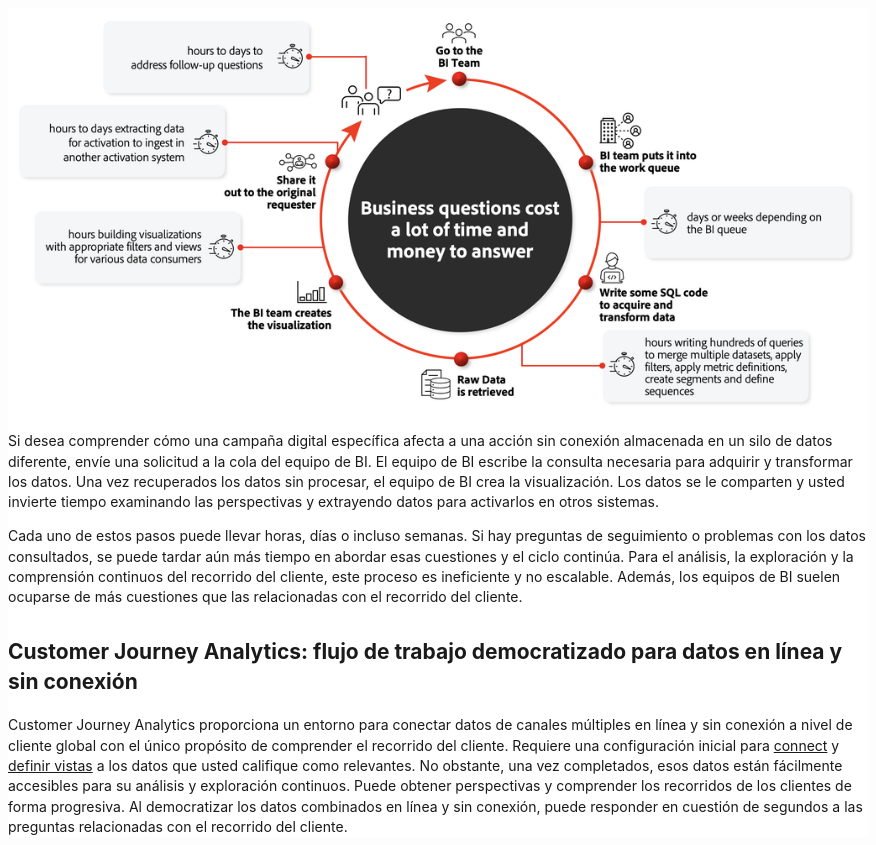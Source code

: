 ![Flujo de trabajo de BI tradicional como se describe en esta sección](./assets/biworkflow.png)

Si desea comprender cómo una campaña digital específica afecta a una acción sin conexión almacenada en un silo de datos diferente, envíe una solicitud a la cola del equipo de BI. El equipo de BI escribe la consulta necesaria para adquirir y transformar los datos. Una vez recuperados los datos sin procesar, el equipo de BI crea la visualización. Los datos se le comparten y usted invierte tiempo examinando las perspectivas y extrayendo datos para activarlos en otros sistemas.

Cada uno de estos pasos puede llevar horas, días o incluso semanas. Si hay preguntas de seguimiento o problemas con los datos consultados, se puede tardar aún más tiempo en abordar esas cuestiones y el ciclo continúa. Para el análisis, la exploración y la comprensión continuos del recorrido del cliente, este proceso es ineficiente y no escalable. Además, los equipos de BI suelen ocuparse de más cuestiones que las relacionadas con el recorrido del cliente.

## Customer Journey Analytics: flujo de trabajo democratizado para datos en línea y sin conexión

Customer Journey Analytics proporciona un entorno para conectar datos de canales múltiples en línea y sin conexión a nivel de cliente global con el único propósito de comprender el recorrido del cliente. Requiere una configuración inicial para [connect](/help/connections/overview.md) y [definir vistas](/help/data-views/data-views.md) a los datos que usted califique como relevantes. No obstante, una vez completados, esos datos están fácilmente accesibles para su análisis y exploración continuos. Puede obtener perspectivas y comprender los recorridos de los clientes de forma progresiva. Al democratizar los datos combinados en línea y sin conexión, puede responder en cuestión de segundos a las preguntas relacionadas con el recorrido del cliente.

######

Answer with one number, namely how many lines of the material hold the string "trabajo".

Answer space: 2